*** Opening of Information ***

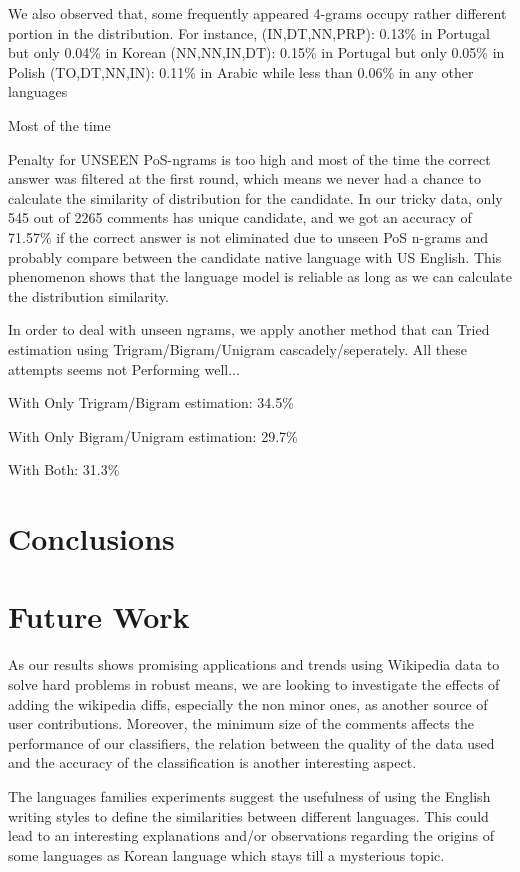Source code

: \documentclass[11pt]{article}
\begin{document}
We also observed that, some frequently appeared 4-grams occupy rather different portion in the distribution. For instance,
(IN,DT,NN,PRP): 0.13\% in Portugal but only 0.04\% in Korean
(NN,NN,IN,DT): 0.15\% in Portugal but only 0.05\% in Polish
(TO,DT,NN,IN): 0.11\% in Arabic while less than 0.06\% in any other languages

Most of the time 


Penalty for UNSEEN PoS-ngrams is too high and most of the time the correct answer was filtered at the first round, which means we never had a chance to calculate the similarity of distribution for the candidate. In our tricky data, only 545 out of 2265 comments has unique candidate, and we got an accuracy of 71.57\% if the correct answer is not eliminated due to unseen PoS n-grams and probably compare between the candidate native language with US English. This phenomenon shows that the language model is reliable as long as we can calculate the distribution similarity.

In order to deal with unseen ngrams, we apply another method that can 
Tried estimation using Trigram/Bigram/Unigram
cascadely/seperately.
All these attempts seems not Performing well...
 
With Only Trigram/Bigram estimation: 34.5\%
 
With Only Bigram/Unigram estimation: 29.7\%
 
With Both: 31.3\%




\section{Conclusions}


\section{Future Work}
As our results shows promising applications and trends using Wikipedia data to solve hard problems in robust means, we are looking to investigate the effects of adding the wikipedia diffs, especially the non minor ones, as another source of user contributions. Moreover, the minimum size of the comments affects the performance of our classifiers, the relation between the quality of the data used and the accuracy of the classification is another interesting aspect.

The languages families experiments suggest the usefulness of using the English writing styles to define the similarities between different languages. This could lead to an interesting explanations and/or observations regarding the origins of some languages as Korean language which stays till a mysterious topic.
\end{document}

*** Close of Information ***

§ Your task:
In the entries above, identify every line with the word "Korean". Copy those lines.

§ Task solution:
(IN,DT,NN,PRP): 0.13\% in Portugal but only 0.04\% in Korean
The languages families experiments suggest the usefulness of using the English writing styles to define the similarities between different languages. This could lead to an interesting explanations and/or observations regarding the origins of some languages as Korean language which stays till a mysterious topic.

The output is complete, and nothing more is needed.